People of the Tower (Ark Chronicles 4) by Heppner Vaughn

People of the Tower (Ark Chronicles 4) by Heppner Vaughn

Author:Heppner, Vaughn [Heppner, Vaughn]
Language: eng
Format: azw3, epub
Published: 2010-06-11T04:00:00+00:00


10.

Almost fifty leagues southeast of Babel along the Euphrates River lay the new city of Erech. It was part of the kingdom of Shinar, the four cities of the alluvial plain ruled by Nimrod. The kingdom was composed of Babel, Erech, Akkad and Calneh. City, of course, was a misnomer, but the term tickled the vanity of the king. In reality, Erech held a little over seventy people.

The terrain was practically identical to that of Babel: a raised riverbank, reed swamps where spring floods had overflowed, with bushes and dates palms here and there, and with dusty plains inland where gazelle and lions dwelt. Near the newly-built brick wall, small canals crisscrossed and sprouted with amazingly abundant crops of wheat, barley and sesame. Within the city was a collection of mud brick homes, a smithy or two, a tiny temple and beside it a two-story mud brick palace. Within the palace lived the governor of Erech, a Mighty Man and a follower of Nimrod: Gilgamesh the Ghost Stalker and his wife Opis.

This city as well as the others practiced the new form of government. No clan or half clan went to Erech, Akkad or Calneh. Instead, individual families went. Clans as such, in these three cities, had been broken up. All were subjects of the king and as such were oath-bound to give fealty to the king’s servant.
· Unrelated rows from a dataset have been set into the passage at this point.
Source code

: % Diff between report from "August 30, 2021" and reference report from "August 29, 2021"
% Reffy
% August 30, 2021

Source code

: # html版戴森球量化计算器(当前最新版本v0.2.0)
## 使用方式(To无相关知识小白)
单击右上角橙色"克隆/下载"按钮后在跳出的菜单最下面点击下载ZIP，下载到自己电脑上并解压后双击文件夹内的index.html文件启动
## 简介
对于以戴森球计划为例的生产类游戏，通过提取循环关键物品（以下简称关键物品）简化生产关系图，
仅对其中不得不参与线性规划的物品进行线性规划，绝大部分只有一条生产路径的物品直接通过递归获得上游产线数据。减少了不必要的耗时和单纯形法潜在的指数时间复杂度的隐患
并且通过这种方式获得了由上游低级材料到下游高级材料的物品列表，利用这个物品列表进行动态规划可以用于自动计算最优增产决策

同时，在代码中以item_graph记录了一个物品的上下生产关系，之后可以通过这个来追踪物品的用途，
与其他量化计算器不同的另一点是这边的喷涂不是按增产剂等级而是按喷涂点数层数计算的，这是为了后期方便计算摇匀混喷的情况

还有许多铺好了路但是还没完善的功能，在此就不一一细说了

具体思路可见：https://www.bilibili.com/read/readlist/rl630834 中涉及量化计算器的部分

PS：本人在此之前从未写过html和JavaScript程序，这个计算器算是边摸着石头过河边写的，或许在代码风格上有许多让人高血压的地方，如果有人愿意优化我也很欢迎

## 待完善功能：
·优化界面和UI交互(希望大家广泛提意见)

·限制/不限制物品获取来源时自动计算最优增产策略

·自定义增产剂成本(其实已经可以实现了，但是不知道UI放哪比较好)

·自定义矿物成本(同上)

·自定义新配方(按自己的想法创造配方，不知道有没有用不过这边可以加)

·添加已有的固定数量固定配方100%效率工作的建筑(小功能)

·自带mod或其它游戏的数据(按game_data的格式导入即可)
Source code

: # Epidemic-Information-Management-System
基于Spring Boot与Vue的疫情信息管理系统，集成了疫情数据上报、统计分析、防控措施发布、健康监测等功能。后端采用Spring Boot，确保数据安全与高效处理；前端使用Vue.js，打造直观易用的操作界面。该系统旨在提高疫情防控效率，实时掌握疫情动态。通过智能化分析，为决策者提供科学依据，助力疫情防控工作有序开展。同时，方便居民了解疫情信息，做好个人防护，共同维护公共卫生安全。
Thus, Japhethites, Shemites and Hamites lived in equality in Erech, and most were of the fourth or fifth generation of Noah.

Gilgamesh was aware of Nimrod’s real reason for building new cities and filling them with equal portions from the three tribes. The stated reason was obedience to Jehovah, obedience to the great command to fill the Earth. The king had nothing against colonization, just not in a helter-skelter fashion.

“Let us build an empire,” Nimrod said, “united, protected, growing outward in a rational manner, rather than splintering into packets of humanity that live little above the beasts.”

Through these three cities, Nimrod had stilled the whispers that said he shook his fist at Jehovah. What Nimrod also did was weaken clan authority in order to increase his own. He had chosen younger people to populate these new centers because they were more malleable to the new ideas and because they were less set in the old ways of clan affiliation.

This morning, Gilgamesh hunted with Ramses, who visited from Babel, having come by foot.

They presently strolled home across the dusty plain. A small gazelle lay over Gilgamesh’s shoulder. Several hounds with their tongues lolling trailed behind. In his fist, Gilgamesh carried his lance of elm wood. Ramses had a bow. Each wore hunting leathers as of old, but time had changed them. Ramses had developed a small paunch, and Gilgamesh no longer seemed skeletal and wild, as in the days when he had haunted the great southern marsh.

The only new item to Gilgamesh’s wardrobe was a talisman or amulet. A stone cylinder—a miniature rolling pin—with carvings on it hung from his neck by a leather cord.